Lila stopped reading and looked at me with a pained expression, as though I were somehow an extension of Carl, as though some seed of his monstrous deed lived in me. I shook my head. She went back to reading.

“Crystal fought for her life. We know this because one of her false fingernails broke off during the struggle. That fingernail was found on the steps leading out of Carl Iverson's house. It fell there as Carl Iverson dragged her body to his tool shed. He dumped her body onto the floor of that shed as if she were just a piece of garbage. Then, to try and hide his crime from the world, he set his shed on fire, believing that the heat and the flames would destroy the evidence of what he had done. After he touched a match to that old shed, he went back in his house and drank from a bottle of whiskey until he passed out.

“By the time the fire trucks got there, the shed was completely engulfed in flames. After police found Crystal's body in that smoldering rubble, they knocked on Mr. Iverson's door, but he didn't answer. They assumed nobody was home. Detective Tracer returned in the morning with a search warrant and found Iverson still passed out on the couch, an empty whiskey bottle in one hand and the 45-caliber pistol near the other.

“Ladies and gentlemen, you're going to see pictures that will turn your stomach. I apologize in advance for what you're going to see, but it's necessary so that you understand what happened to Crystal Hagen. The fire burned the bottom half of her body so badly that some parts of her were barely recognizable. The tin from the roof of the shed fell on her, covering her upper torso, protecting that part of her from the worst of the fire. And there, tucked under her chest, you'll see her left hand—unburned. And on the left-hand you'll see the acrylic fingernails that she was so proud of, the nails she had done up for her first homecoming
dance with Andy Fisher. You'll see that one of the nails is missing, the nail that broke off during her fight with Carl Iverson.
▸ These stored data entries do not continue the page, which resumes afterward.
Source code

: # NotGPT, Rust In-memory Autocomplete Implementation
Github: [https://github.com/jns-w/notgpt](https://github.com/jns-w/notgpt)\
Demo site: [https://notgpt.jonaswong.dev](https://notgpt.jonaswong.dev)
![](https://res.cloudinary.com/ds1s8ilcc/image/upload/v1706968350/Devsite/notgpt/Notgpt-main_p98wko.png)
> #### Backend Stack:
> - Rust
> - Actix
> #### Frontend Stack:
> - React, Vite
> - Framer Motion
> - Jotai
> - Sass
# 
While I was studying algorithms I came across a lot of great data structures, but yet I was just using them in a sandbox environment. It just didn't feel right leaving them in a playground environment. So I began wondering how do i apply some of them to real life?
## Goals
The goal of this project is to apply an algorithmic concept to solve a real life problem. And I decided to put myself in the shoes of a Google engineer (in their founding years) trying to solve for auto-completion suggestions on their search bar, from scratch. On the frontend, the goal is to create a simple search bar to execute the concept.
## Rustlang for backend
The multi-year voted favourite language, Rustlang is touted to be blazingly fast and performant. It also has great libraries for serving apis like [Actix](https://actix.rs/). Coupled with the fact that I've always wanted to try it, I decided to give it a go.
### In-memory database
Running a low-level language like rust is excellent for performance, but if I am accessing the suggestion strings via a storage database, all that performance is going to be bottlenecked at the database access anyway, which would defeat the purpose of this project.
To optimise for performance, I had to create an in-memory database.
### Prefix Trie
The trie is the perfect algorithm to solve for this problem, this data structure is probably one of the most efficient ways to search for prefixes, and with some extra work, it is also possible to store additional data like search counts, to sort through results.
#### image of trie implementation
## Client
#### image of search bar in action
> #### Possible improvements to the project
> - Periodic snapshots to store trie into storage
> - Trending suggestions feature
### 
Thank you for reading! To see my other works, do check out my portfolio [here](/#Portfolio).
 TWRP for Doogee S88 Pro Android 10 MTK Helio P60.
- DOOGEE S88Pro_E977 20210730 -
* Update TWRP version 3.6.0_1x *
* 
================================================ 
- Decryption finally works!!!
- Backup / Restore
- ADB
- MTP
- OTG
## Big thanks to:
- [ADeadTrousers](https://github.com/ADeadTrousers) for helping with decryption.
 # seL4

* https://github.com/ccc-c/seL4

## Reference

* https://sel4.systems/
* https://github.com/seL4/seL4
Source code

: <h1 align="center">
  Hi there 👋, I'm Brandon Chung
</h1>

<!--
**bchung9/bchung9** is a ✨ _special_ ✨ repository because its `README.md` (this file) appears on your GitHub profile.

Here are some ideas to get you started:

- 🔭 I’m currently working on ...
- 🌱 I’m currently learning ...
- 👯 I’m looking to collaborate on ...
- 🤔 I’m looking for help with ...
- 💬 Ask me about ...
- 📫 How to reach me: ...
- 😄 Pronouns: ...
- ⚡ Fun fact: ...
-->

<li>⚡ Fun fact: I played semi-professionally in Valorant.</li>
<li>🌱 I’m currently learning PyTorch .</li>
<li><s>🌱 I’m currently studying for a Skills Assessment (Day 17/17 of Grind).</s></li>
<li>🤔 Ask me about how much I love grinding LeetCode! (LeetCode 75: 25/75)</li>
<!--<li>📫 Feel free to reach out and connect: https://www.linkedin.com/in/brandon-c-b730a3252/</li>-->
“Ladies and gentlemen, once you've seen all the evidence in this case, I'll be coming back here to speak with you again, and I'll be asking you to return a verdict of guilty for murder in the first degree against Carl Albert Iverson.”
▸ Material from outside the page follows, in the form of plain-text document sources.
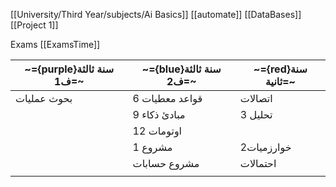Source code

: [[University/Third Year/subjects/Ai Basics]]
[[automate]]
[[DataBases]]
[[Project 1]]

Exams  [[ExamsTime]]

| ~={purple}سنة ثالثة ف1=~ | ~={blue}سنة ثالثة ف2=~ | ~={red}سنة ثانية=~ |
| ------------------------ | ---------------------- | ------------------ |
| بحوث عمليات              | قواعد معطيات 6         | اتصالات            |
|                          | مبادئ ذكاء 9           | تحليل 3<br>        |
|                          | اوتومات 12             |                    |
|                          | مشروع 1                | خوارزميات2         |
|                          | مشروع حسابات           | احتمالات           |
|                          |                        |                    |

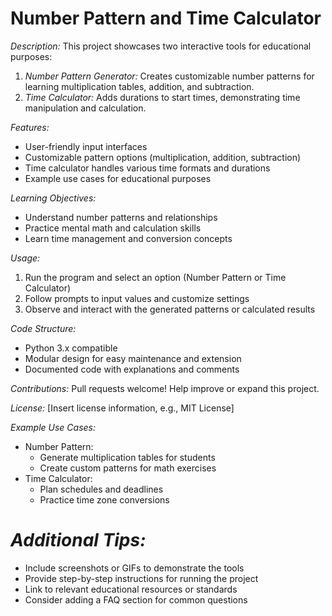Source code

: # Number Pattern and Time Calculator

*Description:*
This project showcases two interactive tools for educational purposes:

1. *Number Pattern Generator:* Creates customizable number patterns for learning multiplication tables, addition, and subtraction.
2. *Time Calculator:* Adds durations to start times, demonstrating time manipulation and calculation.

*Features:*

- User-friendly input interfaces
- Customizable pattern options (multiplication, addition, subtraction)
- Time calculator handles various time formats and durations
- Example use cases for educational purposes

*Learning Objectives:*

- Understand number patterns and relationships
- Practice mental math and calculation skills
- Learn time management and conversion concepts

*Usage:*

1. Run the program and select an option (Number Pattern or Time Calculator)
2. Follow prompts to input values and customize settings
3. Observe and interact with the generated patterns or calculated results

*Code Structure:*

- Python 3.x compatible
- Modular design for easy maintenance and extension
- Documented code with explanations and comments

*Contributions:*
Pull requests welcome! Help improve or expand this project.

*License:*
[Insert license information, e.g., MIT License]

*Example Use Cases:*

- Number Pattern:
    - Generate multiplication tables for students
    - Create custom patterns for math exercises
- Time Calculator:
    - Plan schedules and deadlines
    - Practice time zone conversions



# *Additional Tips:*

- Include screenshots or GIFs to demonstrate the tools
- Provide step-by-step instructions for running the project
- Link to relevant educational resources or standards
- Consider adding a FAQ section for common questions
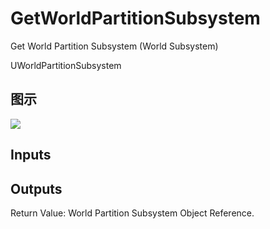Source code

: # GetWorldPartitionSubsystem

Get World Partition Subsystem (World Subsystem)

UWorldPartitionSubsystem

## 图示

![]($-20221218-21383074.png)

## Inputs

## Outputs

Return Value: World Partition Subsystem Object Reference.

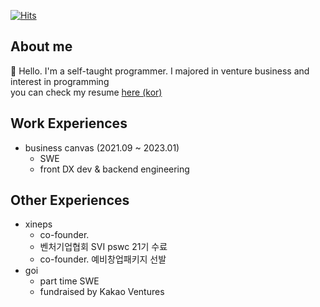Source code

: [![Hits](https://hits.seeyoufarm.com/api/count/incr/badge.svg?url=https%3A%2F%2Fgithub.com%2FDarrenKwonDev)](https://hits.seeyoufarm.com)  

<!--
# [![Top Langs](https://github-readme-stats.vercel.app/api/top-langs/?username=DarrenKwonDev&layout=compact)](https://github.com/DarrenKwonDev)  
-->

## About me

👋 Hello. I'm a self-taught programmer. I majored in venture business and interest in programming  
you can check my resume [here (kor) ](https://github.com/DarrenKwonDev/resume/blob/master/%EA%B6%8C%EC%88%98%ED%9B%88.korean.resume.pdf)

## Work Experiences

- business canvas (2021.09 ~ 2023.01)
  - SWE
  - front DX dev & backend engineering

## Other Experiences

- xineps
  - co-founder.
  - 벤처기업협회 SVI pswc 21기 수료  
  - co-founder. 예비창업패키지 선발   
- goi
  - part time SWE
  - fundraised by Kakao Ventures  
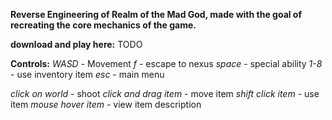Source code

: **Reverse Engineering of Realm of the Mad God, made with the goal of recreating the core mechanics of the game.**

**download and play here:** 
  TODO

**Controls:**
  *WASD* - Movement 
  *f* - escape to nexus 
  *space* - special ability 
  *1-8* - use inventory item
  *esc* - main menu

  *click on world* - shoot
  *click and drag item* - move item
  *shift click item* - use item
  *mouse hover item* - view item description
Lila put the transcript on her lap, letting the echo of her words fall silent. “What a sick bastard,” she said. “I can't believe you can sit with this guy and not want to kill him. They should've never let him out of prison. He should've rotted away in the darkest, dankest cell they have.”

I leaned slightly toward her, imitating her posture and resting one of my hands on the cushion next to her leg. If I had spread my fingers I could have touched her. That thought erased all others in my head, but she took no notice.

“What's it like…talking to him?” she asked.

“He's an old man,” I said. “He's sick and weak and thin as a whip. It's hard to see him in that stuff you read.”

“When you write about him, make sure you tell the whole story. Don't just write about the weak old man dying of cancer. Tell them about the drunken degenerate who burned a fourteen-year-old girl.”

“I made a promise to write the truth,” I said. “And I will.”